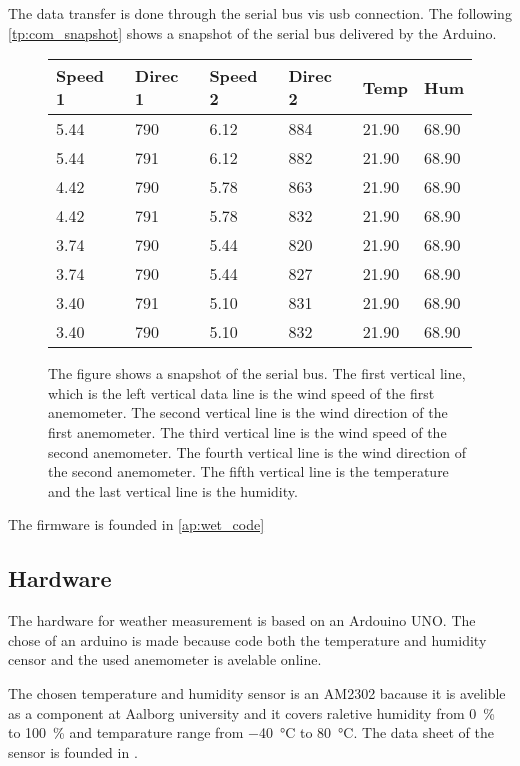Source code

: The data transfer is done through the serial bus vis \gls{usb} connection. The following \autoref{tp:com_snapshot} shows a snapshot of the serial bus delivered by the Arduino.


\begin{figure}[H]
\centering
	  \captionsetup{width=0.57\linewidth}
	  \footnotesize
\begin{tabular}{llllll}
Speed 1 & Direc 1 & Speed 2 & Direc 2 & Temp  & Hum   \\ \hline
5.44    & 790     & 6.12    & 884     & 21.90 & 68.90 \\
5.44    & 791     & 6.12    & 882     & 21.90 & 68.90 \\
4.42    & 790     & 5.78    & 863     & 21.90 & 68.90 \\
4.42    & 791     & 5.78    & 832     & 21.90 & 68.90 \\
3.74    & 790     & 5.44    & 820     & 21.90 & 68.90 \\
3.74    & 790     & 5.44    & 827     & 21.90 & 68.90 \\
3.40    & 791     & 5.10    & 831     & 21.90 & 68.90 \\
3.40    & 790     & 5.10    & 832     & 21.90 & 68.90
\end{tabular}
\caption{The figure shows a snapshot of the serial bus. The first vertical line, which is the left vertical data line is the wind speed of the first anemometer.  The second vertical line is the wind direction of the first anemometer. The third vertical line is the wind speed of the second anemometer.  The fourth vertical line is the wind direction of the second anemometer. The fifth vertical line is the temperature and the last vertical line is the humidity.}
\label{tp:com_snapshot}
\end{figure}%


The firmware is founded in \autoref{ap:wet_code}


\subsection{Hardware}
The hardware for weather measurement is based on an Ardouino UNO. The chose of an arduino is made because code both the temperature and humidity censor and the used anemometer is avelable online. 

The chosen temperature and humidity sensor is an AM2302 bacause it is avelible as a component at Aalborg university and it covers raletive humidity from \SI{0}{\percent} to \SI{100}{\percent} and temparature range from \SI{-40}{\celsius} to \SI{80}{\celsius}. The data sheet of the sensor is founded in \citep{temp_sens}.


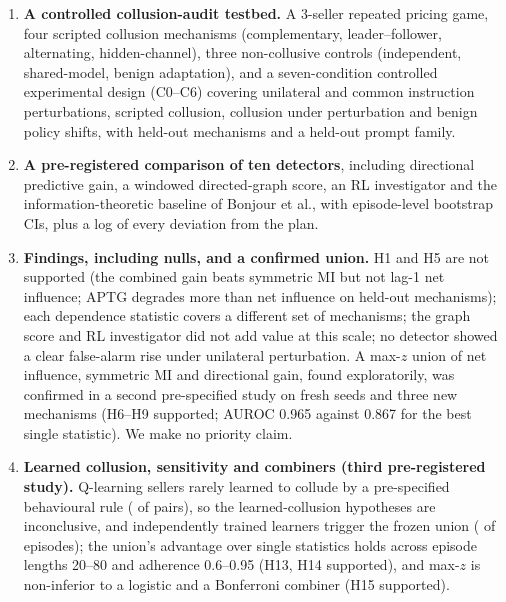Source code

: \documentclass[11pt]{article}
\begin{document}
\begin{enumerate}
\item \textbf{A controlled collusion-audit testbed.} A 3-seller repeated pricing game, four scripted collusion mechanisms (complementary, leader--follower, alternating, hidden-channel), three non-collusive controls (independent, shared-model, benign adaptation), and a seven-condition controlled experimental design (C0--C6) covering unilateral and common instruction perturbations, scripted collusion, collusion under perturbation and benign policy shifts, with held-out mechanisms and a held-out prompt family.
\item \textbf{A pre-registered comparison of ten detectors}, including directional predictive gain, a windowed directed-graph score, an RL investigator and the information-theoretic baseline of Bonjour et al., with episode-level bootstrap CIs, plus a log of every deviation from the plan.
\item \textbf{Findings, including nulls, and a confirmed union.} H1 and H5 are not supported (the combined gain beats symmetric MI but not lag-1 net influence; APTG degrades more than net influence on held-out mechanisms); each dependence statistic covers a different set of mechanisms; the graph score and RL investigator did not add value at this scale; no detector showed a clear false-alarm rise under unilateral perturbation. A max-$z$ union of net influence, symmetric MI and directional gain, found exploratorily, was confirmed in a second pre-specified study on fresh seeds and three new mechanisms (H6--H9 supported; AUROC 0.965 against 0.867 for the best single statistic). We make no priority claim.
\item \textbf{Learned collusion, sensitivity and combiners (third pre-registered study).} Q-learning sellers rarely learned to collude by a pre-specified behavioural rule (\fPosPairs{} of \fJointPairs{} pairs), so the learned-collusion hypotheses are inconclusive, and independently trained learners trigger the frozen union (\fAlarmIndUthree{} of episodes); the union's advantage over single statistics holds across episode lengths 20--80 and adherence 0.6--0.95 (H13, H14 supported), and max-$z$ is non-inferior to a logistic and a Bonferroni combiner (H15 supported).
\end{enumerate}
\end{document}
==*==
**Aim of the task:**
Go through the listing above and return each line where the word "figure" occurs.

**Response below:**
\begin{figure}[H]
\caption{The figure shows a snapshot of the serial bus. The first vertical line, which is the left vertical data line is the wind speed of the first anemometer.  The second vertical line is the wind direction of the first anemometer. The third vertical line is the wind speed of the second anemometer.  The fourth vertical line is the wind direction of the second anemometer. The fifth vertical line is the temperature and the last vertical line is the humidity.}
\end{figure}%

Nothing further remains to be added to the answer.